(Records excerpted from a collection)
◇ ◇ ◇ ◇ ◇ ◇ ◇

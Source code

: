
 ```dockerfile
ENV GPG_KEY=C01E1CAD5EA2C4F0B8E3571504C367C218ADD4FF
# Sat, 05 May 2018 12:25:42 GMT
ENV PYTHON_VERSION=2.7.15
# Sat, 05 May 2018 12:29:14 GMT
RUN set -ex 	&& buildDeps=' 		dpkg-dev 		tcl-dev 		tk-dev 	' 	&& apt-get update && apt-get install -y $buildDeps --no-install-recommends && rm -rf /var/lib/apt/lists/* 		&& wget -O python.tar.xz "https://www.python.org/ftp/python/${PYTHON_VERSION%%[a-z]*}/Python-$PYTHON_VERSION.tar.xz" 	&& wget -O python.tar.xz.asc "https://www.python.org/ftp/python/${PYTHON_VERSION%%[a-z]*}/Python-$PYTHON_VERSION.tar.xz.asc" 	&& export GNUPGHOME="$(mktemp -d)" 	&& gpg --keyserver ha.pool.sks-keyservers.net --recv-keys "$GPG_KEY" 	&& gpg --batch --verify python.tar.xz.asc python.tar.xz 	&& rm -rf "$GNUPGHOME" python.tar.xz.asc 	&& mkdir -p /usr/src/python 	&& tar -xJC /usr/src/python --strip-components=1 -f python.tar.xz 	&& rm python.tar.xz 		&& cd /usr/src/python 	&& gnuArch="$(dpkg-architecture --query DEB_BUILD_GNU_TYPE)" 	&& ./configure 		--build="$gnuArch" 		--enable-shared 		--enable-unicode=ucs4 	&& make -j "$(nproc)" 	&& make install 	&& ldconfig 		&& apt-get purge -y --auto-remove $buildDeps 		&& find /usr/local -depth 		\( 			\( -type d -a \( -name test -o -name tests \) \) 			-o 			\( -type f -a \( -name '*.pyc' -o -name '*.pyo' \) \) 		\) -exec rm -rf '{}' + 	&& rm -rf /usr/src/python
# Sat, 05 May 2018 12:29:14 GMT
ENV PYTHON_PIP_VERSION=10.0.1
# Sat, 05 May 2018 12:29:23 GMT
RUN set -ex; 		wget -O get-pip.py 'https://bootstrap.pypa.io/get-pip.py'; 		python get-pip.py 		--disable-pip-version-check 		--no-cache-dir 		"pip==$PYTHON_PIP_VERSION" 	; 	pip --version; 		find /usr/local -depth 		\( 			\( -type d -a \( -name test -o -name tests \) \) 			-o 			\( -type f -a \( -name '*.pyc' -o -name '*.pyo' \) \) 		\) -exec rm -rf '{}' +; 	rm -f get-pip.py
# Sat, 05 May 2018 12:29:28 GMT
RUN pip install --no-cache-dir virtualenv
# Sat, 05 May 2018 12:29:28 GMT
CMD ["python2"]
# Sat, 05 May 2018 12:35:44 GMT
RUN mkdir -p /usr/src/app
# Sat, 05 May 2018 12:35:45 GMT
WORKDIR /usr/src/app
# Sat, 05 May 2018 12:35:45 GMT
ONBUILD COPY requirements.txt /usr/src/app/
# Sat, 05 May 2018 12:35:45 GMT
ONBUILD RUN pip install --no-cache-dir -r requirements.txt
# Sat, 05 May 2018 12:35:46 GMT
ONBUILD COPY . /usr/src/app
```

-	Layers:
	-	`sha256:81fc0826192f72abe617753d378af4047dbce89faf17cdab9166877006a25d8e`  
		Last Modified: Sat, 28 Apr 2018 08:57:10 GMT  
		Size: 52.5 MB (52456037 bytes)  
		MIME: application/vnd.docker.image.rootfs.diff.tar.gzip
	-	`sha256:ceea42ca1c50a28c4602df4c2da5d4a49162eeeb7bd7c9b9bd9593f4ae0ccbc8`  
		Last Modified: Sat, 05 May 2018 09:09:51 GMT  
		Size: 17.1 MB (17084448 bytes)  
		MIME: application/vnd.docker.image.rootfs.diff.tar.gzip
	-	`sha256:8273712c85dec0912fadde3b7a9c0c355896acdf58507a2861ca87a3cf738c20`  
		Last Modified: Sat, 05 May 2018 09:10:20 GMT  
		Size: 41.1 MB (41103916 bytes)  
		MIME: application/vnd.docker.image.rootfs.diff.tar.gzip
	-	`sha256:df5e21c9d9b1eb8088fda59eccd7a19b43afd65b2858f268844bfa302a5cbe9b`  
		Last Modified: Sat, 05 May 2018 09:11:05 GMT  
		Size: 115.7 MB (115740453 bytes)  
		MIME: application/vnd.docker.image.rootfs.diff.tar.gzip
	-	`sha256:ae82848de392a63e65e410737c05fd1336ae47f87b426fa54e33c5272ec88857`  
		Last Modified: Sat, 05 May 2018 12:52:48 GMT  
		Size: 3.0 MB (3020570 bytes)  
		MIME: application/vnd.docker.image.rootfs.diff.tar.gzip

◇ ◇ ◇ ◇ ◇ ◇ ◇

PROBLEM REQUIREMENTS: Your task is to find each line in the entries that contains the string "mkdir" and copy it.

ANSWER BELOW:
RUN set -ex 	&& buildDeps=' 		dpkg-dev 		tcl-dev 		tk-dev 	' 	&& apt-get update && apt-get install -y $buildDeps --no-install-recommends && rm -rf /var/lib/apt/lists/* 		&& wget -O python.tar.xz "https://www.python.org/ftp/python/${PYTHON_VERSION%%[a-z]*}/Python-$PYTHON_VERSION.tar.xz" 	&& wget -O python.tar.xz.asc "https://www.python.org/ftp/python/${PYTHON_VERSION%%[a-z]*}/Python-$PYTHON_VERSION.tar.xz.asc" 	&& export GNUPGHOME="$(mktemp -d)" 	&& gpg --keyserver ha.pool.sks-keyservers.net --recv-keys "$GPG_KEY" 	&& gpg --batch --verify python.tar.xz.asc python.tar.xz 	&& rm -rf "$GNUPGHOME" python.tar.xz.asc 	&& mkdir -p /usr/src/python 	&& tar -xJC /usr/src/python --strip-components=1 -f python.tar.xz 	&& rm python.tar.xz 		&& cd /usr/src/python 	&& gnuArch="$(dpkg-architecture --query DEB_BUILD_GNU_TYPE)" 	&& ./configure 		--build="$gnuArch" 		--enable-shared 		--enable-unicode=ucs4 	&& make -j "$(nproc)" 	&& make install 	&& ldconfig 		&& apt-get purge -y --auto-remove $buildDeps 		&& find /usr/local -depth 		\( 			\( -type d -a \( -name test -o -name tests \) \) 			-o 			\( -type f -a \( -name '*.pyc' -o -name '*.pyo' \) \) 		\) -exec rm -rf '{}' + 	&& rm -rf /usr/src/python
RUN mkdir -p /usr/src/app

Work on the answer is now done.